TASK DESCRIPTION:
Check every line of the entries below for "optical", and copy the lines that have it.

Stored data:
== == ==

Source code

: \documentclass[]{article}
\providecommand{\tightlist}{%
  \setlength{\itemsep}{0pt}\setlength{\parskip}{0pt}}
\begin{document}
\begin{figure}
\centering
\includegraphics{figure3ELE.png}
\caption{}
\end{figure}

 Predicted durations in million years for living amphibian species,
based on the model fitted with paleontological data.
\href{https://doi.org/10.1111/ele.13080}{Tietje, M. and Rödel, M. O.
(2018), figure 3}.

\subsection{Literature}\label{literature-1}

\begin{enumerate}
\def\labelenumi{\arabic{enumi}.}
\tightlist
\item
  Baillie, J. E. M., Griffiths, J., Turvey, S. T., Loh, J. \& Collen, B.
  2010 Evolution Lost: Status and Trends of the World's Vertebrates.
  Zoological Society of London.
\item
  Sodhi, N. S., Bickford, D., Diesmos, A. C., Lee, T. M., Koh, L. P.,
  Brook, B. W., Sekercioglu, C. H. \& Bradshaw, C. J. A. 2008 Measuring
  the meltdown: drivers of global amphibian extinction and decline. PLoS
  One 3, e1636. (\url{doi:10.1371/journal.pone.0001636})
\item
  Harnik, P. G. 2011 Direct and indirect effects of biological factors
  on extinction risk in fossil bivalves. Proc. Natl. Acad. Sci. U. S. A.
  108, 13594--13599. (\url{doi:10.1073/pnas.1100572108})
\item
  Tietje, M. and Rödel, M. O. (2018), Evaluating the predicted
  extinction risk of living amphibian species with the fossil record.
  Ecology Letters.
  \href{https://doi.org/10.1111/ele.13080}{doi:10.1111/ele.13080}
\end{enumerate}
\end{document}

== == ==

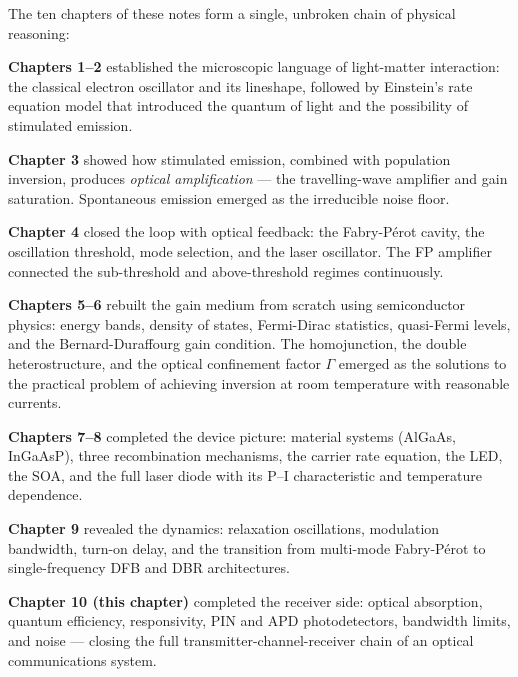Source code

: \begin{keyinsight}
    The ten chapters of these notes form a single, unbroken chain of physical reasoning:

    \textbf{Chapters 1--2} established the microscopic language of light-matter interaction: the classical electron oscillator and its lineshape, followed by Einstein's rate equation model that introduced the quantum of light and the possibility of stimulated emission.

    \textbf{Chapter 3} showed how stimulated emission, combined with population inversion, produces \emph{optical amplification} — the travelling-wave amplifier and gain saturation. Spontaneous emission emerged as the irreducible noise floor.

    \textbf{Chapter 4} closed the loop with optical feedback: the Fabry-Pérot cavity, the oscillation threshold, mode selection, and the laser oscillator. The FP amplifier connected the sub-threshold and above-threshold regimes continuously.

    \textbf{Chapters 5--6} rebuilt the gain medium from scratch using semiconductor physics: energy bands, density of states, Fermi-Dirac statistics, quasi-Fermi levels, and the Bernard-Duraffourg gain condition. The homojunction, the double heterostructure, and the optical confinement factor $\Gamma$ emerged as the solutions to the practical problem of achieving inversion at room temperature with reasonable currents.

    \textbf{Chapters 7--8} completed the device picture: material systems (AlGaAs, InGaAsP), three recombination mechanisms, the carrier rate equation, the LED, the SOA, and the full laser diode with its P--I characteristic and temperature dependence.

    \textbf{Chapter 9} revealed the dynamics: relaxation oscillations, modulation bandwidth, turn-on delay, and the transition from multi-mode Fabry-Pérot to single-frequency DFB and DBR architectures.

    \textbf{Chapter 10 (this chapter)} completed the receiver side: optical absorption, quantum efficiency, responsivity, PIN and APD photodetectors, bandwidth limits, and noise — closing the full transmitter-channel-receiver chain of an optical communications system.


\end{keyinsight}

== == ==

WRITTEN REPLY:
    \textbf{Chapter 3} showed how stimulated emission, combined with population inversion, produces \emph{optical amplification} — the travelling-wave amplifier and gain saturation. Spontaneous emission emerged as the irreducible noise floor.
    \textbf{Chapter 4} closed the loop with optical feedback: the Fabry-Pérot cavity, the oscillation threshold, mode selection, and the laser oscillator. The FP amplifier connected the sub-threshold and above-threshold regimes continuously.
    \textbf{Chapters 5--6} rebuilt the gain medium from scratch using semiconductor physics: energy bands, density of states, Fermi-Dirac statistics, quasi-Fermi levels, and the Bernard-Duraffourg gain condition. The homojunction, the double heterostructure, and the optical confinement factor $\Gamma$ emerged as the solutions to the practical problem of achieving inversion at room temperature with reasonable currents.
    \textbf{Chapter 10 (this chapter)} completed the receiver side: optical absorption, quantum efficiency, responsivity, PIN and APD photodetectors, bandwidth limits, and noise — closing the full transmitter-channel-receiver chain of an optical communications system.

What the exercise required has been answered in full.